Leave the pictures out and write out exactly the lines from the top of the entries through the line containing "The previous proximity".

- **LISTED ENTRIES**
* * * * * * * * *

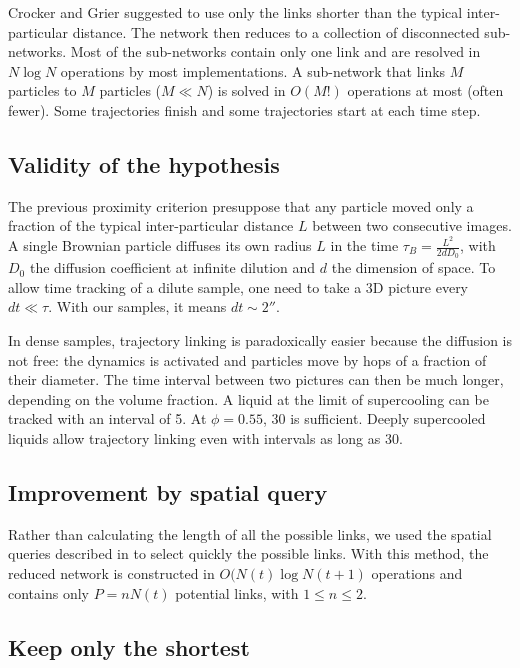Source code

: Crocker and Grier suggested to use only the links shorter than the typical inter-particular distance. The network then reduces to a collection of disconnected sub-networks. Most of the sub-networks contain only one link and are resolved in $N \log N$ operations by most implementations. A sub-network that links $M$ particles to $M$ particles ($M \ll N$) is solved in $O(M!)$ operations at most (often fewer). Some trajectories finish and some trajectories start at each time step.

\subsection{Validity of the hypothesis}

The previous proximity criterion presuppose that any particle moved only a fraction of the typical inter-particular distance $L$ between two consecutive images. A single Brownian particle diffuses its own radius $L$ in the time $\tau_B = \frac{L^2}{2 d D_0}$, with $D_0$ the diffusion coefficient at infinite dilution and $d$ the dimension of space. To allow time tracking of a dilute sample, one need to take a 3D picture every $dt\ll\tau$. With our samples, it means $dt\sim \unit{2}{\second}$.

In dense samples, trajectory linking is paradoxically easier because the diffusion is not free: the dynamics is activated and particles move by hops of a fraction of their diameter. The time interval between two pictures can then be much longer, depending on the volume fraction. A liquid at the limit of supercooling can be tracked with an interval of \unit{5}{\second}. At $\phi=0.55$, \unit{30}{\second} is sufficient. Deeply supercooled liquids allow trajectory linking even with intervals as long as \unit{30}{\minute}.

\subsection{Improvement by spatial query}

Rather than calculating the length of all the possible links, we used the spatial queries described in  to select quickly the possible links. With this method, the reduced network is constructed in $O(N(t)\log N(t+1)$ operations and contains only $P=n N(t)$ potential links, with $1\leq n \leq 2$.

\subsection{Keep only the shortest}

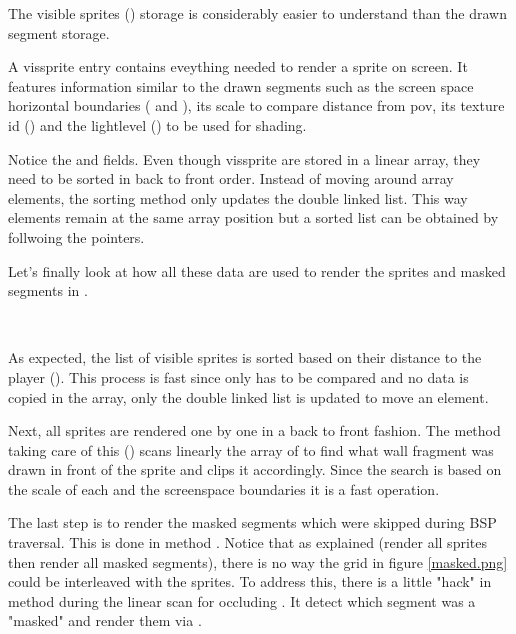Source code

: \par
{}
\par
The visible sprites () storage is considerably easier to understand than the drawn segment storage.\\
\par
{}
\par
A vissprite entry contains eveything needed to render a sprite on screen. It features information similar to the drawn segments such as the screen space horizontal boundaries ( and ), its scale to compare distance from pov, its texture id () and the lightlevel () to be used for shading.\\
\par
Notice the  and  fields. Even though vissprite are stored in a linear array, they need to be sorted in back to front order. Instead of moving around array elements, the sorting method only updates the double linked list. This way elements remain at the same array position but a sorted list can be obtained by follwoing the  pointers.






Let's finally look at how all these data are used to render the sprites and masked segments in .\\
\par
{}\\
\par
As expected, the list of visible sprites is sorted based on their distance to the player (). This process is fast since only  has to be compared and no data is copied in the array, only the double linked list is updated to move an element.\\
\par
Next, all sprites are rendered one by one in a back to front fashion. The method taking care of this () scans linearly the array of  to find what wall fragment was drawn in front of the sprite and clips it accordingly. Since the search is based on the scale of each  and the screenspace  boundaries it is a fast operation.\\
\par
The last step is to render the masked segments which were skipped during BSP traversal. This is done in method . Notice that as explained (render all sprites then render all masked segments), there is no way the grid in figure  \ref{masked.png} could be interleaved with the sprites. To address this, there is a little "hack" in  method during the linear scan for occluding . It detect which segment was a "masked" and render them via .\\
\pagebreak



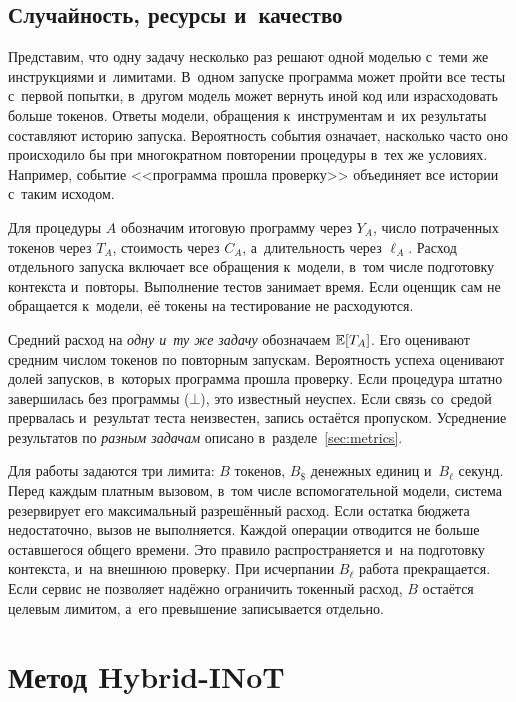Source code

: \subsection{Случайность, ресурсы и~качество}
Представим, что одну задачу несколько раз решают одной моделью с~теми же инструкциями и~лимитами. В~одном запуске программа может пройти все тесты с~первой попытки, в~другом модель может вернуть иной код или израсходовать больше токенов. Ответы модели, обращения к~инструментам и~их результаты составляют историю запуска. Вероятность события означает, насколько часто оно происходило бы при многократном повторении процедуры в~тех же условиях. Например, событие <<программа прошла проверку>> объединяет все истории с~таким исходом.

Для процедуры $A$ обозначим итоговую программу через $Y_A$, число потраченных токенов через $T_A$, стоимость через $C_A$, а~длительность через $\ell_A$. Расход отдельного запуска включает все обращения к~модели, в~том числе подготовку контекста и~повторы. Выполнение тестов занимает время. Если оценщик сам не обращается к~модели, её токены на тестирование не расходуются.

Средний расход на \emph{одну и~ту же задачу} обозначаем $\mathbb{E}[T_A]$. Его оценивают средним числом токенов по повторным запускам. Вероятность успеха оценивают долей запусков, в~которых программа прошла проверку. Если процедура штатно завершилась без программы ($\bot$), это известный неуспех. Если связь со~средой прервалась и~результат теста неизвестен, запись остаётся пропуском. Усреднение результатов по \emph{разным задачам} описано в~разделе~\ref{sec:metrics}.

Для работы задаются три лимита: $B$ токенов, $B_{\$}$ денежных единиц и~$B_{\ell}$ секунд. Перед каждым платным вызовом, в~том числе вспомогательной модели, система резервирует его максимальный разрешённый расход. Если остатка бюджета недостаточно, вызов не выполняется. Каждой операции отводится не больше оставшегося общего времени. Это правило распространяется и~на подготовку контекста, и~на внешнюю проверку. При исчерпании $B_{\ell}$ работа прекращается. Если сервис не позволяет надёжно ограничить токенный расход, $B$ остаётся целевым лимитом, а~его превышение записывается отдельно.



\section{Метод Hybrid-INoT}\label{sec:method}
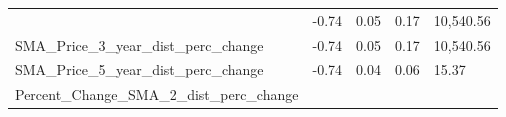 \documentclass[]{article}
\begin{document}
\begin{longtable}[]{@{}lllll@{}}
\begin{minipage}[t]{0.49\columnwidth}
\end{minipage} & \begin{minipage}[t]{0.08\columnwidth}\raggedright\strut
-0.74\strut
\end{minipage} & \begin{minipage}[t]{0.09\columnwidth}\raggedright\strut
0.05\strut
\end{minipage} & \begin{minipage}[t]{0.09\columnwidth}\raggedright\strut
0.17\strut
\end{minipage} & \begin{minipage}[t]{0.11\columnwidth}\raggedright\strut
10,540.56\strut
\end{minipage}\tabularnewline
\begin{minipage}[t]{0.49\columnwidth}\raggedright\strut
SMA\_Price\_3\_year\_dist\_perc\_change\strut
\end{minipage} & \begin{minipage}[t]{0.08\columnwidth}\raggedright\strut
-0.74\strut
\end{minipage} & \begin{minipage}[t]{0.09\columnwidth}\raggedright\strut
0.05\strut
\end{minipage} & \begin{minipage}[t]{0.09\columnwidth}\raggedright\strut
0.17\strut
\end{minipage} & \begin{minipage}[t]{0.11\columnwidth}\raggedright\strut
10,540.56\strut
\end{minipage}\tabularnewline
\begin{minipage}[t]{0.49\columnwidth}\raggedright\strut
SMA\_Price\_5\_year\_dist\_perc\_change\strut
\end{minipage} & \begin{minipage}[t]{0.08\columnwidth}\raggedright\strut
-0.74\strut
\end{minipage} & \begin{minipage}[t]{0.09\columnwidth}\raggedright\strut
0.04\strut
\end{minipage} & \begin{minipage}[t]{0.09\columnwidth}\raggedright\strut
0.06\strut
\end{minipage} & \begin{minipage}[t]{0.11\columnwidth}\raggedright\strut
15.37\strut
\end{minipage}\tabularnewline
\begin{minipage}[t]{0.49\columnwidth}\raggedright\strut
Percent\_Change\_SMA\_2\_dist\_perc\_change\strut

\end{minipage}
\end{longtable}
\end{document}
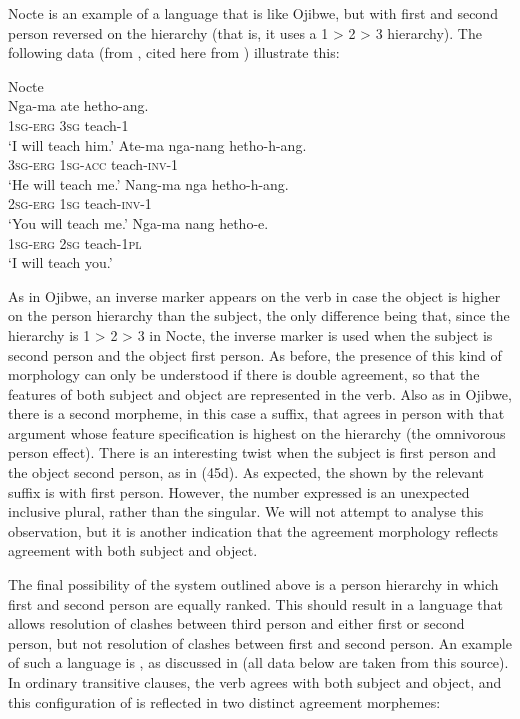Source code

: \documentclass[output=paper]{langsci/langscibook}
\begin{document}
Nocte is an example of a language that is like Ojibwe, but with first and second person reversed on the hierarchy (that is, it uses a 1 > 2 > 3 hierarchy). The following data (from \citealt[641]{DeLancey1981}, cited here from \citealt[172]{Croft2003}) illustrate this:

\ea \label{bkm:Ref328735211}  Nocte\\
\ea\gll  Nga-ma  ate  hetho-ang.  \\
    \textsc{1sg-erg} \textsc{3sg} teach-\textsc{1}\\
\glt    ‘I will teach him.’
\ex \gll  Ate-ma   nga-nang hetho-h-ang.\\
      \textsc{3sg-erg} \textsc{1sg-acc} teach-\textsc{inv-1}\\
\glt     ‘He will teach me.’
\ex \gll Nang-ma nga hetho-h-ang.\\
      \textsc{2sg-erg}  \textsc{1sg} teach-\textsc{inv-1}\\
\glt     ‘You will teach me.’
\ex \gll Nga-ma  nang hetho-e.\\
     \textsc{1sg}-\textsc{erg} \textsc{2sg} teach-\textsc{1pl}\\
\glt    ‘I will teach you.’
\z \z

As in Ojibwe, an inverse marker appears on the verb in case the object is higher on the person hierarchy than the subject, the only difference being that, since the hierarchy is 1 > 2 > 3 in Nocte, the inverse marker is used when the subject is second person and the object first person.  As before, the presence of this kind of morphology can only be understood if there is double agreement, so that the features of both subject and object are represented in the verb. Also as in Ojibwe, there is a second morpheme, in this case a suffix, that agrees in person with that argument whose feature specification is highest on the hierarchy (the omnivorous person effect). There is an interesting twist when the subject is first person and the object second person, as in (45d). As expected, the  shown by the relevant suffix is with first person. However, the number expressed is an unexpected inclusive plural, rather than the singular. We will not attempt to analyse this observation, but it is another indication that the agreement morphology reflects agreement with both subject and object.

The final possibility of the system outlined above is a person hierarchy in which first and second person are equally ranked. This should result in a language that allows resolution of clashes between third person and either first or second person, but not resolution of clashes between first and second person. An example of such a language is , as discussed in \citet{Preminger2014} (all  data below are taken from this source). In ordinary transitive clauses, the verb agrees with both subject and object, and this configuration of  is reflected in two distinct agreement morphemes:
\end{document}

* * * * * * * * *

- **RESULT OF THE EXERCISE**
Source code

: Crocker and Grier suggested to use only the links shorter than the typical inter-particular distance. The network then reduces to a collection of disconnected sub-networks. Most of the sub-networks contain only one link and are resolved in $N \log N$ operations by most implementations. A sub-network that links $M$ particles to $M$ particles ($M \ll N$) is solved in $O(M!)$ operations at most (often fewer). Some trajectories finish and some trajectories start at each time step.

\subsection{Validity of the hypothesis}

The previous proximity criterion presuppose that any particle moved only a fraction of the typical inter-particular distance $L$ between two consecutive images. A single Brownian particle diffuses its own radius $L$ in the time $\tau_B = \frac{L^2}{2 d D_0}$, with $D_0$ the diffusion coefficient at infinite dilution and $d$ the dimension of space. To allow time tracking of a dilute sample, one need to take a 3D picture every $dt\ll\tau$. With our samples, it means $dt\sim \unit{2}{\second}$.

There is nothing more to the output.